Literature DB >> 19451095

Differences in mRNA and microRNA microarray expression profiles in human colon adenocarcinoma HT-29 cells treated with either Intensity-modulated Radiation Therapy (IMRT), or Conventional Radiation Therapy (RT).

Farid E Ahmed1, Paul W Vos, Clark Jeffries, John E Wiley, Douglas A Weidner, Helvecio Mota, Chris Bonnerup, Claudio Sibata, Ron R Allison.   

Abstract

We carried out this in vitro molecular study to investigate the effect of two clinical X-irradiation modalities (a two-dimensional external beam radiotherapy referred to in this article as conventional RT, and a three dimensional conformal intensity-modulated radiation therapy (IMRT) on a colon adenocarcinoma HT-29 cell line.

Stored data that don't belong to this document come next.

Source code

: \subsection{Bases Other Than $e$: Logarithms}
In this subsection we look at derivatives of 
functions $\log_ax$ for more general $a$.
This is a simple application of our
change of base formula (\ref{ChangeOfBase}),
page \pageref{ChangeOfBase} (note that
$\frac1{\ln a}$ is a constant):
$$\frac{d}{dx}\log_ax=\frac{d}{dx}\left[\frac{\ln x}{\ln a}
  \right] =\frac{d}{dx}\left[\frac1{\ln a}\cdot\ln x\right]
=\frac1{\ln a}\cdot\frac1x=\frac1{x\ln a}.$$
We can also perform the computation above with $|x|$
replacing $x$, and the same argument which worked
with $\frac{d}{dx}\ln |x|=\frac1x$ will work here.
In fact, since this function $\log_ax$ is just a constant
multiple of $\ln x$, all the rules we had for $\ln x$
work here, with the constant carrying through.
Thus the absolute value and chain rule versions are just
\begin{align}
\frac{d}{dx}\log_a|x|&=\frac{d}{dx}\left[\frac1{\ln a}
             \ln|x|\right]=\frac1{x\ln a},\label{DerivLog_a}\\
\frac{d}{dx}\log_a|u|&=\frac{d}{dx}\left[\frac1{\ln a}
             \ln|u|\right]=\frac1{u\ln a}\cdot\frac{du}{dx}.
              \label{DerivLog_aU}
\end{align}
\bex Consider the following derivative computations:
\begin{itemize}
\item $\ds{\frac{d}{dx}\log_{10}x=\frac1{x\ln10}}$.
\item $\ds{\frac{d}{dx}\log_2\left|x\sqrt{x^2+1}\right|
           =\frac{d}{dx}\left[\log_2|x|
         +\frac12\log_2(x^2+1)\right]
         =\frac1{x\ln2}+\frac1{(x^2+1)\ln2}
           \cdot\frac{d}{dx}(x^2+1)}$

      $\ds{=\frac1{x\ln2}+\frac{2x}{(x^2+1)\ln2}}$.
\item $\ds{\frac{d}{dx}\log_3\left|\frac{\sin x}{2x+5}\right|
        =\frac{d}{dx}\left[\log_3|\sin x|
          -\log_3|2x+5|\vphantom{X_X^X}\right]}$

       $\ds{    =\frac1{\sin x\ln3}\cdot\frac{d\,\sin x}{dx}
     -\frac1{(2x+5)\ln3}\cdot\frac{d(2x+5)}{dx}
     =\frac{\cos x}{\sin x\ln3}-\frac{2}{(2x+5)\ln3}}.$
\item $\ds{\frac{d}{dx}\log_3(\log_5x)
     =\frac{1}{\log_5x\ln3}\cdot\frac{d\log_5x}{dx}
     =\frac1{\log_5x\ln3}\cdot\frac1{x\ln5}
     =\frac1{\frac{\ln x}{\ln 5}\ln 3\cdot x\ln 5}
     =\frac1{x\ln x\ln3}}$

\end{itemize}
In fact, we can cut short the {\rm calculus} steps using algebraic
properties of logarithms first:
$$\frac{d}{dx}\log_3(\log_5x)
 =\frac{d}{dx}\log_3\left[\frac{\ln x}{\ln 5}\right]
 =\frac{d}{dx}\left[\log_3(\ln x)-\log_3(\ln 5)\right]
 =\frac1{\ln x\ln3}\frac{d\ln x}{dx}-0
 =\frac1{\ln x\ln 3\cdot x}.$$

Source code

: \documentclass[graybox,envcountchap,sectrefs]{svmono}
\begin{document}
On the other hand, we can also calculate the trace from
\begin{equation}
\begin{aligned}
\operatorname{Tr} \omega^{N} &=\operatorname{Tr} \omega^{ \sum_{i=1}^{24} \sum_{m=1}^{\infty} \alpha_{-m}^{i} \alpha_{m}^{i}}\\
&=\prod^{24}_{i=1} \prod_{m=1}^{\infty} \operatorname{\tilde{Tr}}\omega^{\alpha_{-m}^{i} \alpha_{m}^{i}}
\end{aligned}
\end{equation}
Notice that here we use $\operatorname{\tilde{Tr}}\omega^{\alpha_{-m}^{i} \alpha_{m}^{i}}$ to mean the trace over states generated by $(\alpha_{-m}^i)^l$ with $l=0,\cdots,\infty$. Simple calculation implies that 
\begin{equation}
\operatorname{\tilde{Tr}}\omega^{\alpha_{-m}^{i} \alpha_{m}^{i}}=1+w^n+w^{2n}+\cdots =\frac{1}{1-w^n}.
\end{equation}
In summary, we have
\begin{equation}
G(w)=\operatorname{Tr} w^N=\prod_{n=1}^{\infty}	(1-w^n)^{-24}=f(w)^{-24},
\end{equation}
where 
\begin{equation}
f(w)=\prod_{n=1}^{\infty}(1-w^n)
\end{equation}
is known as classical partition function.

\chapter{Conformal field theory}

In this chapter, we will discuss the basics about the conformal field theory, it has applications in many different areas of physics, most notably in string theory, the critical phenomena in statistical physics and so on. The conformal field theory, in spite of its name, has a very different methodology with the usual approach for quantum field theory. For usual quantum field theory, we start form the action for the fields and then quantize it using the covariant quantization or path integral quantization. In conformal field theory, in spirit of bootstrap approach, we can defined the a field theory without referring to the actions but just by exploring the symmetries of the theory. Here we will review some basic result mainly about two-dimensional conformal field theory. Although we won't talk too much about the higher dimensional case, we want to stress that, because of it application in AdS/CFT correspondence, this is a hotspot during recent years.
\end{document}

Cells were synchronized by serum deprivation 48 h before irradiation so that >90% of them were in the G(0)/G(1) phase of the cell cycle. Cells were allowed to recover 3 h after irradiation before total RNA extraction. Two types of arrays, namely Affymetrix Human HG U133A 2.0 oligonucleotide microarrays and Ambion mirVana bioarrays, were employed to study mRNA and microRNA expressions, respectively. Three flasks were used per irradiation dose, and an additional three unirradiated flasks served as control. Microarray data were validated by reverse transcriptase quantitative polymerase chain reaction, and proteins of some expressed genes were determined by Western blots. Results showed the existence of differences in expression profiles between the two irradiation modalities. IMRT appeared to influence expression of some DNA repair genes, whereas in conventional RT, some DNA repair and cell cycle-related genes that initially seemed to be preferentially expressed dwindled to normal levels. Earlier in vitro experiments using cell survival to study sublethal damage repair support our conclusions. Bioinformatic investigation revealed a correlation of gene expression with derepression effects of microRNA molecules. We have presented opinions as to how microRNAs might influence gene expression during radiation-induced stress and have suggested future avenues for research.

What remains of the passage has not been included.